Equality is the Enemy of Enough

“Life’s not fair.” –Scar

What does equality mean? What does it mean to be equal? This came up this week in my day job. A study was done that proports to show that male and female eye doctors are paid unequally. The conclusions are false at the outset in this particular case because by law, services in this particular arena are paid exactly the same no matter who performs them, when or where. Unfortunately, the sensational lede taps into all kinds of notions of fairness, and all kinds of perceptions about what people assume must be true, that women make less than men for equal work. There is no question that this is the case is some walks of life, but interestingly the data (some of which the authors ignore in their quest to prove their preconception) proves otherwise in medicine. An opportunity to examine real differences in how men and women practice medicine is thus lost in the pursuit of an examination of the spiritual quest to combat inequality, even where none exists.

Is this the unicorn of equality? Is payment under government programs the only place where equality actually exists? Heck if I know. What interests me is the fact that the first assumption is that inequality is present. Inequality is the default setting. That there is an inherent degree of unfairness in pretty much any and every setting. Know what I think? Equality doesn’t exist. It cannot exist if we are to have an ever-improving world. There is nothing unfair about that in the least.
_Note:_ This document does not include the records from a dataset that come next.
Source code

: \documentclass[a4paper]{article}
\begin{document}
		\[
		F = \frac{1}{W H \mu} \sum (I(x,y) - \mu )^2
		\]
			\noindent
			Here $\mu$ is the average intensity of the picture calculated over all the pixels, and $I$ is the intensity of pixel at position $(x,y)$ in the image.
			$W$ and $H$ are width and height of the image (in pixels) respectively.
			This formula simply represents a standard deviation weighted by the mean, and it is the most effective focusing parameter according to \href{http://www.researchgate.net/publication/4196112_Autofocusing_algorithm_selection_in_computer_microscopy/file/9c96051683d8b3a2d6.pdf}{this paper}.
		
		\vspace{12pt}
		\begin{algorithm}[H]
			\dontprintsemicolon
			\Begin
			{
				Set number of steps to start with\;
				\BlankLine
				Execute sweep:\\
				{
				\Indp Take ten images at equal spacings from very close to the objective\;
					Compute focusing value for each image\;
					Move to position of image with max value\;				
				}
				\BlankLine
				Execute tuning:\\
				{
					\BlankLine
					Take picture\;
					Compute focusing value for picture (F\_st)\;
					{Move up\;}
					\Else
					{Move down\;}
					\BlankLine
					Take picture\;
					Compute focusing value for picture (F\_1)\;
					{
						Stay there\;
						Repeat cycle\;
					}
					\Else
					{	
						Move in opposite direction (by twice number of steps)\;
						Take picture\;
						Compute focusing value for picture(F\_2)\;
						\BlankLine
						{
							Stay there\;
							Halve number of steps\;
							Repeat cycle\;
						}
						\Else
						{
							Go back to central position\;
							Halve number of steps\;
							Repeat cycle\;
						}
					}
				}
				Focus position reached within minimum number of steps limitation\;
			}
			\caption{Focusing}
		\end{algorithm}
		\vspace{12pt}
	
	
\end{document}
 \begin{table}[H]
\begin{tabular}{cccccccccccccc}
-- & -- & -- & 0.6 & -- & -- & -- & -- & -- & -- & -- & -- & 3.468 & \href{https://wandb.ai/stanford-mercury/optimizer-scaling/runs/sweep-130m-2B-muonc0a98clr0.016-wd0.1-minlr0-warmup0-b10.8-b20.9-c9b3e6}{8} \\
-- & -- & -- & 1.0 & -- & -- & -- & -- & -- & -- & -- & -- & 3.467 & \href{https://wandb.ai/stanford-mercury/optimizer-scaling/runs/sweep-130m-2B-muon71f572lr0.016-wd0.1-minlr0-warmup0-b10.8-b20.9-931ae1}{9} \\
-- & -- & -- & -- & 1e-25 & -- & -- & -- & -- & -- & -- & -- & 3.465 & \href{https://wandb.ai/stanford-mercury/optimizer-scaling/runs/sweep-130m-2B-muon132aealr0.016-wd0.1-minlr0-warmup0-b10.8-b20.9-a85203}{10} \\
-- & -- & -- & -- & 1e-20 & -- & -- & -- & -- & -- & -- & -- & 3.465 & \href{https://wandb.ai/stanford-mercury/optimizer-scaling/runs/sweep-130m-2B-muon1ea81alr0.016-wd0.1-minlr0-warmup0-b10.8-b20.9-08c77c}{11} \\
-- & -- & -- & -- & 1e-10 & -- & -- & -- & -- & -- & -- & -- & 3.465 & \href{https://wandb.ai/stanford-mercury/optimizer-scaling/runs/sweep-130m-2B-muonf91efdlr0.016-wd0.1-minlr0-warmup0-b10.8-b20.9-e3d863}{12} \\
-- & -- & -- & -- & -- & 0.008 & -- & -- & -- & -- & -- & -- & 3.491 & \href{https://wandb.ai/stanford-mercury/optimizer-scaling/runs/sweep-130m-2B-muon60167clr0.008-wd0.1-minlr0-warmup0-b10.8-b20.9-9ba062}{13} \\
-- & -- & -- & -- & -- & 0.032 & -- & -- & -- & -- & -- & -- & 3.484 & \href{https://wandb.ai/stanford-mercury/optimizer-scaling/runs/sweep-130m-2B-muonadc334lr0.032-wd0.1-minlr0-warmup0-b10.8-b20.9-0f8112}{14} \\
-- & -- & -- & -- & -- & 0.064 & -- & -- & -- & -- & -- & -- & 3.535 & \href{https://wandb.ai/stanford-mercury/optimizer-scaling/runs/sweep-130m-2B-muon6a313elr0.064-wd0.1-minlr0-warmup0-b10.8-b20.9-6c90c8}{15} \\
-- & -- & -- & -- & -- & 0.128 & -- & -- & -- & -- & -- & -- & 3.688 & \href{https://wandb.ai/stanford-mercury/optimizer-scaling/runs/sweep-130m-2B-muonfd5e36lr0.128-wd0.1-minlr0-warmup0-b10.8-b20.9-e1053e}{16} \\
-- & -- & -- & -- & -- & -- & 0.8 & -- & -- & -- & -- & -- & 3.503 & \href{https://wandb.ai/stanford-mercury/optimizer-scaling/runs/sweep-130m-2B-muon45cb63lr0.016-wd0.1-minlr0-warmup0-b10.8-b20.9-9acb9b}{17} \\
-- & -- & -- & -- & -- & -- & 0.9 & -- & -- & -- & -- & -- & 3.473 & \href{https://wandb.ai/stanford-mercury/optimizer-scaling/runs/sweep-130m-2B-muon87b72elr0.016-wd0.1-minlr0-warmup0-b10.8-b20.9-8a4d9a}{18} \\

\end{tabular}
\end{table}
A just civilization establishes a floor below which allowing people to live is ethically wrong. For example, in healthcare it is my contention that we have a moral obligation to see that every citizen has access to care when they are sick. Inherent in this contention is that there is a basic level of care that meets this moral obligation by ensuring the same outcome as any other level of care. One could apply this same concept to food, clothing, and housing without missing a beat. We can think of the rights enshrined in the U.S. Declaration of Independence as a proxy for this baseline if you’d like. Life, liberty, and the pursuit of happiness make a very fine baseline.

One’s right to “life” necessarily includes a right to be fed, would you agree? Equality would mean that if one among us dines on Beef Wellington, than each among us must do so as well. This is where unthinking and unquestioning fidelity to “equality” brings you. In so doing it forces everyone to expend energy protesting “inequality” better put toward fulfilling the moral obligation to see that no one goes without protein. In healthcare we see all kinds of protests againts the inequality of care demonstrated by the horror of a VIP of some sort or another recuperating from a procedure in a luxury suite, while the proletariat must recover in the equivalent of a Hotel 6. The reality is that the outcomes will be equal; the moral obligation has been fulfilled. Above a basic level in pretty much any domain you wish to examine, equality does not exist. Sorry. Scar is right. Life’s not fair.

Is he really though? Saying that it’s not fair is the same as saying that inequality above that level at which everyone has a right to live is wrong. Here is where I part company with those who hew to this viewpoint. What does it matter that someone drives a Cadillac while another drives a Kia? Do both not get you to work on time? Or that Beef Wellington again: do you not get the same amount of protein from a hamburger? The example I am using in another conversation about equality in healthcare is similar: if a medicine is effective taken 4 times a day, is the fact that someone can pay more for a version that must only be taken once a day a measurement of unfair inequality? I vote “no”.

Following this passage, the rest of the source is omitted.